From the outside, the sprint looked simple. Two riders, one velodrome, one Monument on the line. But Stephens’ reading suggested the outcome had already been shaped before the final acceleration. “That sprint was the sprint of an assassin. That was cold, calculated, and he 100% believed he could win it as soon as he went into that velodrome, the way he sat on Tadej’s wheel.”
Van Aert did not panic, did not rush, and did not overcommit. Instead, he waited, watched, and struck at exactly the right moment.
Why Pogacar was under pressure
The context of the race only added to that sense of inevitability.
Paris-Roubaix 2026 had been run at an unrelenting pace, with no early breakaway and chaos from the very start. Crashes, punctures and mechanicals disrupted every major contender, forcing repeated efforts just to stay in the race.
By the time the front group reached Roubaix, energy had already been spent in chasing and recovering. For Pogacar, that included a significant effort to return to the front after his own puncture earlier in the race.

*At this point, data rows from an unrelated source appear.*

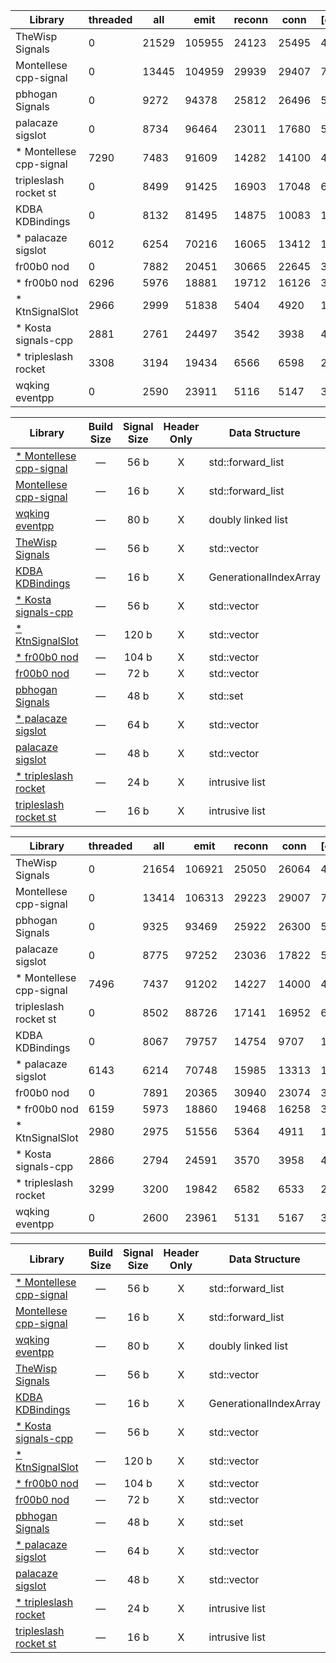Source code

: 
| Library | threaded | all | emit | reconn | conn | [constr] | [destr] | disconn | score |
|---------|----------|-----|------|--------|------|----------|---------|---------|-------|
| TheWisp Signals | 0 | 21529 | 105955 | 24123 | 25495 | 44198 | 37953 | 47667 | 224769 |
| Montellese cpp-signal | 0 | 13445 | 104959 | 29939 | 29407 | 75276 | 55470 | 24902 | 202653 |
| pbhogan Signals | 0 | 9272 | 94378 | 25812 | 26496 | 52323 | 64752 | 15463 | 171421 |
| palacaze sigslot | 0 | 8734 | 96464 | 23011 | 17680 | 57801 | 58915 | 13872 | 159760 |
| * Montellese cpp-signal | 7290 | 7483 | 91609 | 14282 | 14100 | 42010 | 54160 | 17959 | 152722 |
| tripleslash rocket st | 0 | 8499 | 91425 | 16903 | 17048 | 6601 | 5828 | 17970 | 151845 |
| KDBA KDBindings | 0 | 8132 | 81495 | 14875 | 10083 | 104313 | 57601 | 15918 | 130503 |
| * palacaze sigslot | 6012 | 6254 | 70216 | 16065 | 13412 | 12429 | 5021 | 11102 | 123060 |
| fr00b0 nod | 0 | 7882 | 20451 | 30665 | 22645 | 38868 | 34862 | 19463 | 101108 |
| * fr00b0 nod | 6296 | 5976 | 18881 | 19712 | 16126 | 32121 | 34000 | 14759 | 81750 |
| * KtnSignalSlot | 2966 | 2999 | 51838 | 5404 | 4920 | 16941 | 3989 | 10165 | 78292 |
| * Kosta signals-cpp | 2881 | 2761 | 24497 | 3542 | 3938 | 45167 | 8418 | 33600 | 71219 |
| * tripleslash rocket | 3308 | 3194 | 19434 | 6566 | 6598 | 2894 | 1803 | 8506 | 47606 |
| wqking eventpp | 0 | 2590 | 23911 | 5116 | 5147 | 36365 | 29521 | 7162 | 43926 |

| Library | Build Size | Signal Size | Header Only | Data Structure | Thread Safe |
| ------- |:----------:|:-----------:|:-----------:| -------------- |:-----------:|
| [* Montellese cpp-signal](https://github.com/Montellese/cpp-signal) | &mdash; | 56 b | X | std::forward_list | X |
| [Montellese cpp-signal](https://github.com/Montellese/cpp-signal) | &mdash; | 16 b | X | std::forward_list | - |
| [wqking eventpp](https://github.com/wqking/eventpp) | &mdash; | 80 b | X | doubly linked list | - |
| [TheWisp Signals](https://github.com/TheWisp/signals) | &mdash; | 56 b | X | std::vector | - |
| [KDBA KDBindings](https://github.com/KDAB/KDBindings) | &mdash; | 16 b | X | GenerationalIndexArray | - |
| [* Kosta signals-cpp](https://github.com/Kosta-Github/signals-cpp) | &mdash; | 56 b | X | std::vector | X |
| [* KtnSignalSlot](https://gitlab.com/KtnFramework/Libraries/KtnSignalSlot.git) | &mdash; | 120 b | X | std::vector | X |
| [* fr00b0 nod](https://github.com/fr00b0/nod) | &mdash; | 104 b | X | std::vector | X |
| [fr00b0 nod](https://github.com/fr00b0/nod) | &mdash; | 72 b | X | std::vector | - |
| [pbhogan Signals](https://github.com/pbhogan/Signals) | &mdash; | 48 b | X | std::set | - |
| [* palacaze sigslot](https://github.com/palacaze/sigslot) | &mdash; | 64 b | X | std::vector | X |
| [palacaze sigslot](https://github.com/palacaze/sigslot) | &mdash; | 48 b | X | std::vector | - |
| [* tripleslash rocket](https://github.com/tripleslash/rocket) | &mdash; | 24 b | X | intrusive list | X |
| [tripleslash rocket st](https://github.com/tripleslash/rocket) | &mdash; | 16 b | X | intrusive list | - |


| Library | threaded | all | emit | reconn | conn | [constr] | [destr] | disconn | score |
|---------|----------|-----|------|--------|------|----------|---------|---------|-------|
| TheWisp Signals | 0 | 21654 | 106921 | 25050 | 26064 | 45232 | 38035 | 47955 | 227643 |
| Montellese cpp-signal | 0 | 13414 | 106313 | 29223 | 29007 | 75380 | 55789 | 24926 | 202883 |
| pbhogan Signals | 0 | 9325 | 93469 | 25922 | 26300 | 52256 | 64746 | 15482 | 170497 |
| palacaze sigslot | 0 | 8775 | 97252 | 23036 | 17822 | 57619 | 60276 | 13796 | 160681 |
| * Montellese cpp-signal | 7496 | 7437 | 91202 | 14227 | 14000 | 42332 | 54746 | 18128 | 152490 |
| tripleslash rocket st | 0 | 8502 | 88726 | 17141 | 16952 | 6658 | 5931 | 17829 | 149150 |
| KDBA KDBindings | 0 | 8067 | 79757 | 14754 | 9707 | 106049 | 57843 | 15960 | 128245 |
| * palacaze sigslot | 6143 | 6214 | 70748 | 15985 | 13313 | 12373 | 5081 | 11173 | 123576 |
| fr00b0 nod | 0 | 7891 | 20365 | 30940 | 23074 | 38640 | 34862 | 19368 | 101638 |
| * fr00b0 nod | 6159 | 5973 | 18860 | 19468 | 16258 | 32527 | 33660 | 14692 | 81410 |
| * KtnSignalSlot | 2980 | 2975 | 51556 | 5364 | 4911 | 17063 | 4020 | 10137 | 77923 |
| * Kosta signals-cpp | 2866 | 2794 | 24591 | 3570 | 3958 | 46320 | 8444 | 33520 | 71300 |
| * tripleslash rocket | 3299 | 3200 | 19842 | 6582 | 6533 | 2892 | 1793 | 8590 | 48047 |
| wqking eventpp | 0 | 2600 | 23961 | 5131 | 5167 | 36417 | 29611 | 7156 | 44015 |

| Library | Build Size | Signal Size | Header Only | Data Structure | Thread Safe |
| ------- |:----------:|:-----------:|:-----------:| -------------- |:-----------:|
| [* Montellese cpp-signal](https://github.com/Montellese/cpp-signal) | &mdash; | 56 b | X | std::forward_list | X |
| [Montellese cpp-signal](https://github.com/Montellese/cpp-signal) | &mdash; | 16 b | X | std::forward_list | - |
| [wqking eventpp](https://github.com/wqking/eventpp) | &mdash; | 80 b | X | doubly linked list | - |
| [TheWisp Signals](https://github.com/TheWisp/signals) | &mdash; | 56 b | X | std::vector | - |
| [KDBA KDBindings](https://github.com/KDAB/KDBindings) | &mdash; | 16 b | X | GenerationalIndexArray | - |
| [* Kosta signals-cpp](https://github.com/Kosta-Github/signals-cpp) | &mdash; | 56 b | X | std::vector | X |
| [* KtnSignalSlot](https://gitlab.com/KtnFramework/Libraries/KtnSignalSlot.git) | &mdash; | 120 b | X | std::vector | X |
| [* fr00b0 nod](https://github.com/fr00b0/nod) | &mdash; | 104 b | X | std::vector | X |
| [fr00b0 nod](https://github.com/fr00b0/nod) | &mdash; | 72 b | X | std::vector | - |
| [pbhogan Signals](https://github.com/pbhogan/Signals) | &mdash; | 48 b | X | std::set | - |
| [* palacaze sigslot](https://github.com/palacaze/sigslot) | &mdash; | 64 b | X | std::vector | X |
| [palacaze sigslot](https://github.com/palacaze/sigslot) | &mdash; | 48 b | X | std::vector | - |
| [* tripleslash rocket](https://github.com/tripleslash/rocket) | &mdash; | 24 b | X | intrusive list | X |
| [tripleslash rocket st](https://github.com/tripleslash/rocket) | &mdash; | 16 b | X | intrusive list | - |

Against that backdrop, Stephens’ comment on pressure becomes more than just a reaction to the sprint itself. It reflects the accumulated weight of the entire day.
The “stone-cold assassin” finish
What separated Van Aert in that moment, according to Stephens, was not just physical strength, but clarity.

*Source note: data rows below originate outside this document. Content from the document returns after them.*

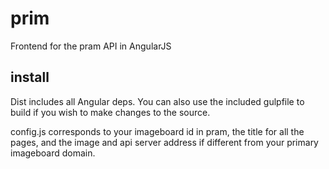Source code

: # prim
Frontend for the pram API in AngularJS

## install
Dist includes all Angular deps. You can also use the included gulpfile to build if you wish to make changes to the source. 

config.js corresponds to your imageboard id in pram, the title for all the pages, and the image and api server address if different from your primary imageboard domain.
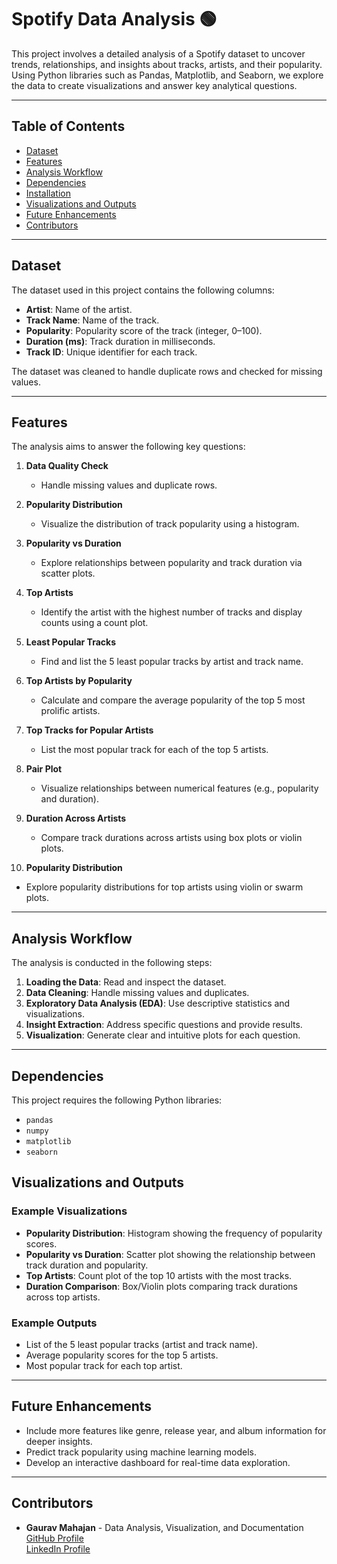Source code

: # Spotify Data Analysis 🟢

This project involves a detailed analysis of a Spotify dataset to uncover trends, relationships, and insights about tracks, artists, and their popularity. Using Python libraries such as Pandas, Matplotlib, and Seaborn, we explore the data to create visualizations and answer key analytical questions.

---

## Table of Contents
- [Dataset](#dataset)
- [Features](#features)
- [Analysis Workflow](#analysis-workflow)
- [Dependencies](#dependencies)
- [Installation](#installation)
- [Visualizations and Outputs](#visualizations-and-outputs)
- [Future Enhancements](#future-enhancements)
- [Contributors](#contributors)

---

## Dataset

The dataset used in this project contains the following columns:
- **Artist**: Name of the artist.
- **Track Name**: Name of the track.
- **Popularity**: Popularity score of the track (integer, 0–100).
- **Duration (ms)**: Track duration in milliseconds.
- **Track ID**: Unique identifier for each track.

The dataset was cleaned to handle duplicate rows and checked for missing values.

---

## Features

The analysis aims to answer the following key questions:
1. **Data Quality Check**  
   - Handle missing values and duplicate rows.

2. **Popularity Distribution**  
   - Visualize the distribution of track popularity using a histogram.

3. **Popularity vs Duration**  
   - Explore relationships between popularity and track duration via scatter plots.

4. **Top Artists**  
   - Identify the artist with the highest number of tracks and display counts using a count plot.

5. **Least Popular Tracks**  
   - Find and list the 5 least popular tracks by artist and track name.

6. **Top Artists by Popularity**  
   - Calculate and compare the average popularity of the top 5 most prolific artists.

7. **Top Tracks for Popular Artists**  
   - List the most popular track for each of the top 5 artists.

8. **Pair Plot**  
   - Visualize relationships between numerical features (e.g., popularity and duration).

9. **Duration Across Artists**  
   - Compare track durations across artists using box plots or violin plots.

10. **Popularity Distribution**  
   - Explore popularity distributions for top artists using violin or swarm plots.

---

## Analysis Workflow

The analysis is conducted in the following steps:
1. **Loading the Data**: Read and inspect the dataset.
2. **Data Cleaning**: Handle missing values and duplicates.
3. **Exploratory Data Analysis (EDA)**: Use descriptive statistics and visualizations.
4. **Insight Extraction**: Address specific questions and provide results.
5. **Visualization**: Generate clear and intuitive plots for each question.

---

## Dependencies

This project requires the following Python libraries:
- `pandas`
- `numpy`
- `matplotlib`
- `seaborn`

## Visualizations and Outputs

### Example Visualizations
- **Popularity Distribution**: Histogram showing the frequency of popularity scores.
- **Popularity vs Duration**: Scatter plot showing the relationship between track duration and popularity.
- **Top Artists**: Count plot of the top 10 artists with the most tracks.
- **Duration Comparison**: Box/Violin plots comparing track durations across top artists.

### Example Outputs
- List of the 5 least popular tracks (artist and track name).
- Average popularity scores for the top 5 artists.
- Most popular track for each top artist.

---

## Future Enhancements

- Include more features like genre, release year, and album information for deeper insights.
- Predict track popularity using machine learning models.
- Develop an interactive dashboard for real-time data exploration.

---

## Contributors

- **Gaurav Mahajan** - Data Analysis, Visualization, and Documentation  
  [GitHub Profile](http://github.cm/Gaurav1641)  
  [LinkedIn Profile](linkedin.com/in/gaurav-mahajan-49783622b)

“He’s just got that resilience, perseverance, all the important qualities it takes to be a good human being,” he said, before linking that character directly to the finish. “He’s been through so many ups and downs in his career, but he’s picked himself up, dusted himself down, and what he’s never lost is dignity.”

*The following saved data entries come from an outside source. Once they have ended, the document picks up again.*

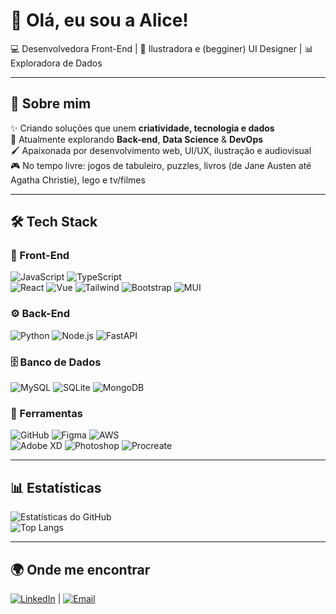 # 👋 Olá, eu sou a Alice!

💻 Desenvolvedora Front-End | 🎨 Ilustradora e (begginer) UI Designer | 📊 Exploradora de Dados

---

## 🚀 Sobre mim
✨ Criando soluções que unem **criatividade, tecnologia e dados**   
🌱 Atualmente explorando **Back-end**, **Data Science** & **DevOps**   
🖌️ Apaixonada por desenvolvimento web, UI/UX, ilustração e audiovisual  
🎮 No tempo livre: jogos de tabuleiro, puzzles, livros (de Jane Austen até Agatha Christie), lego e tv/filmes  

---

## 🛠️ Tech Stack

### 🎨 Front-End
![JavaScript](https://img.shields.io/badge/-JavaScript-F7DF1E?style=for-the-badge&logo=javascript&logoColor=black)
![TypeScript](https://img.shields.io/badge/-TypeScript-3178C6?style=for-the-badge&logo=typescript&logoColor=white)  
![React](https://img.shields.io/badge/-React-61DAFB?style=for-the-badge&logo=react&logoColor=black)
![Vue](https://img.shields.io/badge/-Vue.js-4FC08D?style=for-the-badge&logo=vuedotjs&logoColor=white)
![Tailwind](https://img.shields.io/badge/-TailwindCSS-38B2AC?style=for-the-badge&logo=tailwind-css&logoColor=white)
![Bootstrap](https://img.shields.io/badge/-Bootstrap-7952B3?style=for-the-badge&logo=bootstrap&logoColor=white)
![MUI](https://img.shields.io/badge/-Material%20UI-0081CB?style=for-the-badge&logo=mui&logoColor=white)

### ⚙️ Back-End
![Python](https://img.shields.io/badge/-Python-3776AB?style=for-the-badge&logo=python&logoColor=white)
![Node.js](https://img.shields.io/badge/-Node.js-339933?style=for-the-badge&logo=nodedotjs&logoColor=white)
![FastAPI](https://img.shields.io/badge/-FastAPI-009688?style=for-the-badge&logo=fastapi&logoColor=white)

### 🗄️ Banco de Dados
![MySQL](https://img.shields.io/badge/-MySQL-4479A1?style=for-the-badge&logo=mysql&logoColor=white)
![SQLite](https://img.shields.io/badge/-SQLite-003B57?style=for-the-badge&logo=sqlite&logoColor=white)
![MongoDB](https://img.shields.io/badge/-MongoDB-47A248?style=for-the-badge&logo=mongodb&logoColor=white)

### 🔧 Ferramentas
![GitHub](https://img.shields.io/badge/-GitHub-181717?style=for-the-badge&logo=github&logoColor=white)
![Figma](https://img.shields.io/badge/-Figma-F24E1E?style=for-the-badge&logo=figma&logoColor=white)
![AWS](https://img.shields.io/badge/-AWS-232F3E?style=for-the-badge&logo=amazonaws&logoColor=white)  
![Adobe XD](https://img.shields.io/badge/-Adobe%20XD-FF61F6?style=for-the-badge&logo=adobexd&logoColor=white)
![Photoshop](https://img.shields.io/badge/-Adobe%20Photoshop-31A8FF?style=for-the-badge&logo=adobephotoshop&logoColor=white)
![Procreate](https://img.shields.io/badge/-Procreate-000000?style=for-the-badge&logo=procreate&logoColor=white)

---

## 📊 Estatísticas
![Estatísticas do GitHub](https://github-readme-stats.vercel.app/api?username=aliceochoa&show_icons=true&theme=radical)  
![Top Langs](https://github-readme-stats.vercel.app/api/top-langs/?username=aliceochoa&layout=compact&theme=radical)

<!--
---

## 🌟 Projetos em destaque
- 📂 [Sessão da Tarde DB](https://github.com/AliceOchoa/sessao-da-tarde) → Base de dados e dashboard sobre filmes  
- 🐍 [Word Counter Subtitles](https://github.com/AliceOchoa/word-counter) → Análise de palavras em legendas com Python  
- 🚀 [Pythonautas Launchpad](https://github.com/AliceOchoa/pythonautas) → To-do app minimalista e temático  
-->
---

## 🌍 Onde me encontrar
[![LinkedIn](https://img.shields.io/badge/-LinkedIn-0A66C2?style=for-the-badge&logo=linkedin&logoColor=white)](https://linkedin.com/in/alicecochoa) | [![Email](https://img.shields.io/badge/-Email-D14836?style=for-the-badge&logo=gmail&logoColor=white)](mailto:alice.ochoa@outlook.com)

Those qualities translated into the velodrome. As Pogacar launched his sprint, Van Aert remained composed. “That was a stone-cold assassin’s finish, and he’s won the biggest bike race of his life,” Stephens concluded.
Wout Van Aert at the 2026 Paris-Roubaix
A victory defined in a moment
For all the brutality that came before it, Paris-Roubaix 2026 was decided in a handful of seconds on the track.
Pogacar committed first, carrying the expectation of the moment into the sprint. Van Aert did not need to guess, only to wait. In that split second between hesitation and certainty, the race tilted.
What followed was not just speed, but conviction. And in Roubaix, that is often the difference.